Bhasha Karnamritam is a devotional work intended to create devotion to Lord Krishna in the readers. Santanagopalam Pana tells the story of a Brahmin father who lost all his children and sought the help of the Pandava prince Arjuna. Arjuna proudly offered to help him preserve his next child alive, but he was unable to keep his word. The Brahmin abuses Arjuna to his great anguish and in his wounded pride he decides to commit suicide by leaping into flames. Krishna out of love for Arjuna, intervenes at the last moment and takes him to Vaikuntha from where they recover all the lost children of the Brahmin. Krishna's infinite love for his devotees is thus the central theme, but the poem also makes its appeal because of its down-to-earth realism and unmistakable touch of authenticity.

== Bhakti ==
Poonthanam preached Namasmaranam, or the constant remembrance of the Lord's name, as the only way to reach Him. He emphasised the futility of material existence and advocated instead service to the Lord through the Nama japa, or recitation of the names of the Lord, as the path to moksha. At the end of each verse of the Jnanappana, the nama japa of ‘Krishna Krishna Mukunda Janardhana,’ stresses Poonthanam's emphasis on nama sankeerthanam. Jnanappana has been transcreated into English by poet cum writer Dr Gopi Kottoor, the book "Poonthanam's Hymns - The Fountain Of God" is published by Writer's Workshop, Calcutta.

Over a period of time, Poonthaanam has acquired the status of most sought after commentator of the scriptures in Guruvaayoor Temple. He was also like a VIP in any of the Forums. In the regular feast held in the temple, Poonthaanam was accorded the most prominent seat meant for the VIP. One day certain other important dignitary had arrived in the temple. The authorities concerned asked Poonthaanam to vacate the main seat for accommodating the guest. Hesitatingly, Poonthaanam made way. However, thereupon happened one more incorporeal proclamation from the sanctum sanctorum:" Poonthaanam need not stay in the temple any more with unfriendly people as I have decided to come to your house. I will visit your house (on such and such date) and stay there for ever".

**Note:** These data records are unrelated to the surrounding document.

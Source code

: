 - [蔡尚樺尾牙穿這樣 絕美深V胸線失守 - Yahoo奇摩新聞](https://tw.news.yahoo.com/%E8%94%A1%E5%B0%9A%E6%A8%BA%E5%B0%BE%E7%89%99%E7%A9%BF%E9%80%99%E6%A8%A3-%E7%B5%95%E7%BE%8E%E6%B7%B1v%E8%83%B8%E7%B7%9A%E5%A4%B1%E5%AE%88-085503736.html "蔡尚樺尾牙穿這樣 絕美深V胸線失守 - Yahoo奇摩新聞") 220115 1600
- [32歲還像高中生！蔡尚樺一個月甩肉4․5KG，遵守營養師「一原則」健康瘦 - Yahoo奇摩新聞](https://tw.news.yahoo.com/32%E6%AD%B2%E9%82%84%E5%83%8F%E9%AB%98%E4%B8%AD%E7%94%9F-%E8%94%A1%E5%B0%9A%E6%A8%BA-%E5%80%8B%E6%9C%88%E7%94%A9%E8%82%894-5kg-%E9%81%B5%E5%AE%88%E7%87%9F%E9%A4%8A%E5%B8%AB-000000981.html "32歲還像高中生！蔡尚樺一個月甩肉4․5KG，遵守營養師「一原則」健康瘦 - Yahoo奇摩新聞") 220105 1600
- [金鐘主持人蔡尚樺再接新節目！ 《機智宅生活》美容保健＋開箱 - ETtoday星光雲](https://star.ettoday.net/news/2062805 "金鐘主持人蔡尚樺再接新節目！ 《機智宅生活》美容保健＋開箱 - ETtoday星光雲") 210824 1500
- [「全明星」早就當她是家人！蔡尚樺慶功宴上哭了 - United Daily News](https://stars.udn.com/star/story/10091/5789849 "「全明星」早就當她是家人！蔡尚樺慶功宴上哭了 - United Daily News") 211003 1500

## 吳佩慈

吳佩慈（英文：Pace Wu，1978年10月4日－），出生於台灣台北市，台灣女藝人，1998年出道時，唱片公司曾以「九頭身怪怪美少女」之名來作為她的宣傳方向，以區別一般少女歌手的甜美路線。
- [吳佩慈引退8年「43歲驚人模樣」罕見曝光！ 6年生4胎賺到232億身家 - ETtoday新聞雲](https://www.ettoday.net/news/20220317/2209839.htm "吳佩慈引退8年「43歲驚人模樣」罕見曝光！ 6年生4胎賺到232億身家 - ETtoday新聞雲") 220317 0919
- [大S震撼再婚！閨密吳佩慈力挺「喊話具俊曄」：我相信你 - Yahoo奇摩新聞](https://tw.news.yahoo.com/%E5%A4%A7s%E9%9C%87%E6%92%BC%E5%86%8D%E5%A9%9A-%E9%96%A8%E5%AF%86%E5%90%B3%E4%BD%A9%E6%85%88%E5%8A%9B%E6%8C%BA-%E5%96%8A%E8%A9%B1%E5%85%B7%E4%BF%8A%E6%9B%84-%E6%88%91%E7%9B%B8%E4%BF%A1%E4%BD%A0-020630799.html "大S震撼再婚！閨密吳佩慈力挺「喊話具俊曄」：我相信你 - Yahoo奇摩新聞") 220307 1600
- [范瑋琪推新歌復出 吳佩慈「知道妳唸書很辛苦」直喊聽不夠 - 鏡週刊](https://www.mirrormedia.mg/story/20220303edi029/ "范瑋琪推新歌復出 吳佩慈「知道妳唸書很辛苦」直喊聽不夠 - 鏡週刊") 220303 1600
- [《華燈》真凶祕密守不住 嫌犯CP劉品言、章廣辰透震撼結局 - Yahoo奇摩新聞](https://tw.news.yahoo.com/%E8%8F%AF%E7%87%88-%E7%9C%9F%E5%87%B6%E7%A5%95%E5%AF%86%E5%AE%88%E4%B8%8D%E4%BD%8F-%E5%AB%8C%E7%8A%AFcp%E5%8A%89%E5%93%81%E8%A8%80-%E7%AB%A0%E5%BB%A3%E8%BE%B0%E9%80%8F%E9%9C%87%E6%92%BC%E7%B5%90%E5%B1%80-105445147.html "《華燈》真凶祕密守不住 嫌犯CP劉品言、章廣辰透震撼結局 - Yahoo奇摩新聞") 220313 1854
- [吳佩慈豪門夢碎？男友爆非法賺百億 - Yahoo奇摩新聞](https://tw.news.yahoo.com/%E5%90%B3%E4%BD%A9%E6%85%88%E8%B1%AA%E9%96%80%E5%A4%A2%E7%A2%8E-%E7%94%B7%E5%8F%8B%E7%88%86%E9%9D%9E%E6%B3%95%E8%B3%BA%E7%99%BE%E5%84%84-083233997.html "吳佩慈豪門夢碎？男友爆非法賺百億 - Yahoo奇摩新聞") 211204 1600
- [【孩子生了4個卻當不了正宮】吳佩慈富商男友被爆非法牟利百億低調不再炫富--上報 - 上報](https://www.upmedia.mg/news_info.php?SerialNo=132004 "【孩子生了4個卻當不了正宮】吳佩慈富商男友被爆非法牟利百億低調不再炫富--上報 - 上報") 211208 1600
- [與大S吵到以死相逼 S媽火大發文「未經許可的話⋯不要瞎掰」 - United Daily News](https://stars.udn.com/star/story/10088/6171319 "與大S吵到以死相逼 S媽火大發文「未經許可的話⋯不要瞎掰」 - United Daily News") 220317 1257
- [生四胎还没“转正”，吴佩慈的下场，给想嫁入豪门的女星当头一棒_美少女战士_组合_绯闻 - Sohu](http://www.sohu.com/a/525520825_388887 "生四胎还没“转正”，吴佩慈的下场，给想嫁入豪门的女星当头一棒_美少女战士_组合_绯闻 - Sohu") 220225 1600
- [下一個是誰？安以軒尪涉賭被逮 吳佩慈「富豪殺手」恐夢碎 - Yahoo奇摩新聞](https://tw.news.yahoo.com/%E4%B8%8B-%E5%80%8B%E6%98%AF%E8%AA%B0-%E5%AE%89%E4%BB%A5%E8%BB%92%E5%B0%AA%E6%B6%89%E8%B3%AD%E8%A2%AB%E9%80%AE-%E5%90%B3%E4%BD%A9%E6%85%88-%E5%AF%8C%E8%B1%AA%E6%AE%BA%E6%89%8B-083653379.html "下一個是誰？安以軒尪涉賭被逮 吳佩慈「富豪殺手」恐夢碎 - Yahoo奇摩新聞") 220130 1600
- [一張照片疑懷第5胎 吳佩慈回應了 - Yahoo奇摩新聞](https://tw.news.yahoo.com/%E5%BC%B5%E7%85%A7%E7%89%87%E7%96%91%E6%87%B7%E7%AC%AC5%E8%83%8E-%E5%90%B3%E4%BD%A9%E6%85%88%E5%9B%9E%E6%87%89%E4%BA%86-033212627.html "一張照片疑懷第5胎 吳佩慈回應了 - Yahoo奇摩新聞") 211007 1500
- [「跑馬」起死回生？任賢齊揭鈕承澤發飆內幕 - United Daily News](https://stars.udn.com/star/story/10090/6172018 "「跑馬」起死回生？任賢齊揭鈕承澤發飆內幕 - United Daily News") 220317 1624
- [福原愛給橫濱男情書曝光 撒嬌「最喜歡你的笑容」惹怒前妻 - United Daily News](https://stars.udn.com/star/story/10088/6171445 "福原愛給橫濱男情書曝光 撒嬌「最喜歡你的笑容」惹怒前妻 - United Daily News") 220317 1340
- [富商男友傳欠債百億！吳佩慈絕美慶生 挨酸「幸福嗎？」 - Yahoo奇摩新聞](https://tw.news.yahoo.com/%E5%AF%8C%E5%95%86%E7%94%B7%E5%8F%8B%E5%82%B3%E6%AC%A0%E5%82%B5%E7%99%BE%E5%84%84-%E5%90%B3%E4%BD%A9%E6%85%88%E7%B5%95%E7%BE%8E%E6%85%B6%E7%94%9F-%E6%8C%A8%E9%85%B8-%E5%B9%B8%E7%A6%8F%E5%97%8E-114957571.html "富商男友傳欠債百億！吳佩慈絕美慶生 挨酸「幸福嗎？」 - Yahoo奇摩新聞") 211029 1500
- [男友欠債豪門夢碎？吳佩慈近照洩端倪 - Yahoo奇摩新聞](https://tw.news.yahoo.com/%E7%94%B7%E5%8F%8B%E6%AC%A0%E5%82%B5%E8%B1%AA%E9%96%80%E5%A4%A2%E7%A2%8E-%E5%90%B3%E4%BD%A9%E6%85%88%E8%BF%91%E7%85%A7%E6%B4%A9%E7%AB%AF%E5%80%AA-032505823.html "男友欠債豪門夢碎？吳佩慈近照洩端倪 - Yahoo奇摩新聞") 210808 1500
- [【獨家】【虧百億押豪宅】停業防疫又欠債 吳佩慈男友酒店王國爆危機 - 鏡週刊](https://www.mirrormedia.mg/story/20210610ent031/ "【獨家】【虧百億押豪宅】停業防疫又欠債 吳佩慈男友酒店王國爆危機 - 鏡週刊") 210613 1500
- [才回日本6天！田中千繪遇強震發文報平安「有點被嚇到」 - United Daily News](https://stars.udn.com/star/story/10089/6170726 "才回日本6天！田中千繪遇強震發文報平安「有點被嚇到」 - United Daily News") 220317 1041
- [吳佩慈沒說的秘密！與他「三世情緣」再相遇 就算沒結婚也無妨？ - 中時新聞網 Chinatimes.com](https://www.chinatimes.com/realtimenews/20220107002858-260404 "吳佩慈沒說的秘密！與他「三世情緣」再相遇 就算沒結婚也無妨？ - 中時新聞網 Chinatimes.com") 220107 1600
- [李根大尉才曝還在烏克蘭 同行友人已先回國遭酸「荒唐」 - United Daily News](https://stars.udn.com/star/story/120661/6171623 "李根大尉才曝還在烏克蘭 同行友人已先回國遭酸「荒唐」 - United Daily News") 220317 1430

Poonthaanam obeyed the divine command and proceeded to his house. On the destined day he was seen extending hospitality to the invisible guest at his house- apparently the visit by God. He constructed a temple to install the lord on the "left" side of the house and it had come to be known as the left side temple during his times.This temple is now known by the name Edathupuram Poonthanam Sree Krishna temple.The main deity here is believed to be the representation of Guruvayurappan. For those who could not visit Guruvayur temple due to health or personal reasons can visit this temple instead.

== Death ==
According to legend, Poonthanam left this world in his body in 1640. When he announced his departure for his Lord's abode, he invited anyone who wanted to join him, which all the villagers declined. Ultimately, his wife joined him on this journey.